_Task objective_:
Once you have read the records below, print them again exactly as they stand.

_Data to process_:
============================================================
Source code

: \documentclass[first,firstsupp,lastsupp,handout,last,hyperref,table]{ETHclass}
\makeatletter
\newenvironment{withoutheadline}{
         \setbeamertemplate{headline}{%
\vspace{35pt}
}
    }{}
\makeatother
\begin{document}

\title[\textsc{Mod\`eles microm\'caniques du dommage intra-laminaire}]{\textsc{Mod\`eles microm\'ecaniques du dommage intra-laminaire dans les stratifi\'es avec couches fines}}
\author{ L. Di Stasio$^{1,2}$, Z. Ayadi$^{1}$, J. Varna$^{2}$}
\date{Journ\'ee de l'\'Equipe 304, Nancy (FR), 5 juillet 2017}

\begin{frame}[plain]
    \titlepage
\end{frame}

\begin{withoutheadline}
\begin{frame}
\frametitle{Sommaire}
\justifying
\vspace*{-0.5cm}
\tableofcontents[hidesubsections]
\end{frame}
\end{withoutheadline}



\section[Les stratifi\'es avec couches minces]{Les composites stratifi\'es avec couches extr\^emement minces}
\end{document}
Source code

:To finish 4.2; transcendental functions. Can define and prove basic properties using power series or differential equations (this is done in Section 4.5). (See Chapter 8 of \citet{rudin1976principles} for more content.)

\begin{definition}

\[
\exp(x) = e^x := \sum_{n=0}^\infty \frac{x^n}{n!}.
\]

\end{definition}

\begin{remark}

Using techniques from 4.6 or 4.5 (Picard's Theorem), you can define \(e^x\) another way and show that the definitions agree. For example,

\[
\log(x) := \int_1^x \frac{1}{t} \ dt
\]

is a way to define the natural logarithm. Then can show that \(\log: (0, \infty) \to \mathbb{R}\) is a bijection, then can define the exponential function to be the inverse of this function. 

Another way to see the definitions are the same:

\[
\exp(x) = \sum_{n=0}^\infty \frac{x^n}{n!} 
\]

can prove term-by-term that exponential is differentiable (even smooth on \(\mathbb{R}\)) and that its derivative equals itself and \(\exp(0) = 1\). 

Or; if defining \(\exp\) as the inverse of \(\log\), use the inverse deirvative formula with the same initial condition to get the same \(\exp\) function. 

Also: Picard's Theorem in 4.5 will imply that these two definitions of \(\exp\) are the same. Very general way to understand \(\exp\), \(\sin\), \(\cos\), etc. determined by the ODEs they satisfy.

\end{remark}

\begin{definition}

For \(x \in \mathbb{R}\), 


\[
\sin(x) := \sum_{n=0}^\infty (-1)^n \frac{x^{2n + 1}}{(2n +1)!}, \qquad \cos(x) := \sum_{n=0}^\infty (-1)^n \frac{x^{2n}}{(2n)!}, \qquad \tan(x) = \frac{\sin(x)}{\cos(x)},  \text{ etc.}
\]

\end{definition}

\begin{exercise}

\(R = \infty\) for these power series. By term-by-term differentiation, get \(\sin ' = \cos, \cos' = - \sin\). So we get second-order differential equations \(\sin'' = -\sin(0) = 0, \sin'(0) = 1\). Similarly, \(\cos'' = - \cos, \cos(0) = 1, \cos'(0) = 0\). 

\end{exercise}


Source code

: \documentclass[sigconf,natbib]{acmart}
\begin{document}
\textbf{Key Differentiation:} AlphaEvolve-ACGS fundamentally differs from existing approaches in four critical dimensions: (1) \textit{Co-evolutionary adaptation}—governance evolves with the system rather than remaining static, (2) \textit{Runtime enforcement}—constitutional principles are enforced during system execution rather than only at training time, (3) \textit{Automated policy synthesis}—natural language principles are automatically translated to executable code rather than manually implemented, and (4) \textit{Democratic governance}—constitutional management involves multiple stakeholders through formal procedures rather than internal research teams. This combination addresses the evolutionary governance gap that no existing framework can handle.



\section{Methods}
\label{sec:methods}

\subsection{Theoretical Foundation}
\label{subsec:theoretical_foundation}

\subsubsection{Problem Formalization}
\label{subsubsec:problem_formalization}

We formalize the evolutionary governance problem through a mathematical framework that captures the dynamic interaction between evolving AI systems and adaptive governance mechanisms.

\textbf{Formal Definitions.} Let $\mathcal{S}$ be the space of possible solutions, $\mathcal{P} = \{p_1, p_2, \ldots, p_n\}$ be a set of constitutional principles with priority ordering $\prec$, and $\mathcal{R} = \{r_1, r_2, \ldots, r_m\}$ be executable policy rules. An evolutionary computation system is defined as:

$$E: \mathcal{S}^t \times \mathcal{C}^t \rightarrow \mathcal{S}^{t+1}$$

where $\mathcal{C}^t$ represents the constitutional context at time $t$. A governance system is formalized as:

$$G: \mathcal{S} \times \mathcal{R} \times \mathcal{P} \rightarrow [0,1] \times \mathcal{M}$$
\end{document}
============================================================
_Exercise solution_:
Source code

: \documentclass[first,firstsupp,lastsupp,handout,last,hyperref,table]{ETHclass}
\makeatletter
\newenvironment{withoutheadline}{
         \setbeamertemplate{headline}{%
\vspace{35pt}
}
    }{}
\makeatother
\begin{document}

\title[\textsc{Mod\`eles microm\'caniques du dommage intra-laminaire}]{\textsc{Mod\`eles microm\'ecaniques du dommage intra-laminaire dans les stratifi\'es avec couches fines}}
\author{ L. Di Stasio$^{1,2}$, Z. Ayadi$^{1}$, J. Varna$^{2}$}
\date{Journ\'ee de l'\'Equipe 304, Nancy (FR), 5 juillet 2017}

\begin{frame}[plain]
    \titlepage
\end{frame}

\begin{withoutheadline}
\begin{frame}
\frametitle{Sommaire}
\justifying
\vspace*{-0.5cm}
\tableofcontents[hidesubsections]
\end{frame}
\end{withoutheadline}



\section[Les stratifi\'es avec couches minces]{Les composites stratifi\'es avec couches extr\^emement minces}
\end{document}
Source code

:To finish 4.2; transcendental functions. Can define and prove basic properties using power series or differential equations (this is done in Section 4.5). (See Chapter 8 of \citet{rudin1976principles} for more content.)

\begin{definition}

\[
\exp(x) = e^x := \sum_{n=0}^\infty \frac{x^n}{n!}.
\]

\end{definition}

\begin{remark}

Using techniques from 4.6 or 4.5 (Picard's Theorem), you can define \(e^x\) another way and show that the definitions agree. For example,

\[
\log(x) := \int_1^x \frac{1}{t} \ dt
\]

is a way to define the natural logarithm. Then can show that \(\log: (0, \infty) \to \mathbb{R}\) is a bijection, then can define the exponential function to be the inverse of this function. 

Another way to see the definitions are the same:

\[
\exp(x) = \sum_{n=0}^\infty \frac{x^n}{n!} 
\]

can prove term-by-term that exponential is differentiable (even smooth on \(\mathbb{R}\)) and that its derivative equals itself and \(\exp(0) = 1\). 

Or; if defining \(\exp\) as the inverse of \(\log\), use the inverse deirvative formula with the same initial condition to get the same \(\exp\) function. 

Also: Picard's Theorem in 4.5 will imply that these two definitions of \(\exp\) are the same. Very general way to understand \(\exp\), \(\sin\), \(\cos\), etc. determined by the ODEs they satisfy.

\end{remark}

\begin{definition}

For \(x \in \mathbb{R}\), 


\[
\sin(x) := \sum_{n=0}^\infty (-1)^n \frac{x^{2n + 1}}{(2n +1)!}, \qquad \cos(x) := \sum_{n=0}^\infty (-1)^n \frac{x^{2n}}{(2n)!}, \qquad \tan(x) = \frac{\sin(x)}{\cos(x)},  \text{ etc.}
\]

\end{definition}

\begin{exercise}

\(R = \infty\) for these power series. By term-by-term differentiation, get \(\sin ' = \cos, \cos' = - \sin\). So we get second-order differential equations \(\sin'' = -\sin(0) = 0, \sin'(0) = 1\). Similarly, \(\cos'' = - \cos, \cos(0) = 1, \cos'(0) = 0\). 

\end{exercise}


Source code

: \documentclass[sigconf,natbib]{acmart}
\begin{document}
\textbf{Key Differentiation:} AlphaEvolve-ACGS fundamentally differs from existing approaches in four critical dimensions: (1) \textit{Co-evolutionary adaptation}—governance evolves with the system rather than remaining static, (2) \textit{Runtime enforcement}—constitutional principles are enforced during system execution rather than only at training time, (3) \textit{Automated policy synthesis}—natural language principles are automatically translated to executable code rather than manually implemented, and (4) \textit{Democratic governance}—constitutional management involves multiple stakeholders through formal procedures rather than internal research teams. This combination addresses the evolutionary governance gap that no existing framework can handle.



\section{Methods}
\label{sec:methods}

\subsection{Theoretical Foundation}
\label{subsec:theoretical_foundation}

\subsubsection{Problem Formalization}
\label{subsubsec:problem_formalization}

We formalize the evolutionary governance problem through a mathematical framework that captures the dynamic interaction between evolving AI systems and adaptive governance mechanisms.

\textbf{Formal Definitions.} Let $\mathcal{S}$ be the space of possible solutions, $\mathcal{P} = \{p_1, p_2, \ldots, p_n\}$ be a set of constitutional principles with priority ordering $\prec$, and $\mathcal{R} = \{r_1, r_2, \ldots, r_m\}$ be executable policy rules. An evolutionary computation system is defined as:

$$E: \mathcal{S}^t \times \mathcal{C}^t \rightarrow \mathcal{S}^{t+1}$$

where $\mathcal{C}^t$ represents the constitutional context at time $t$. A governance system is formalized as:

$$G: \mathcal{S} \times \mathcal{R} \times \mathcal{P} \rightarrow [0,1] \times \mathcal{M}$$
\end{document}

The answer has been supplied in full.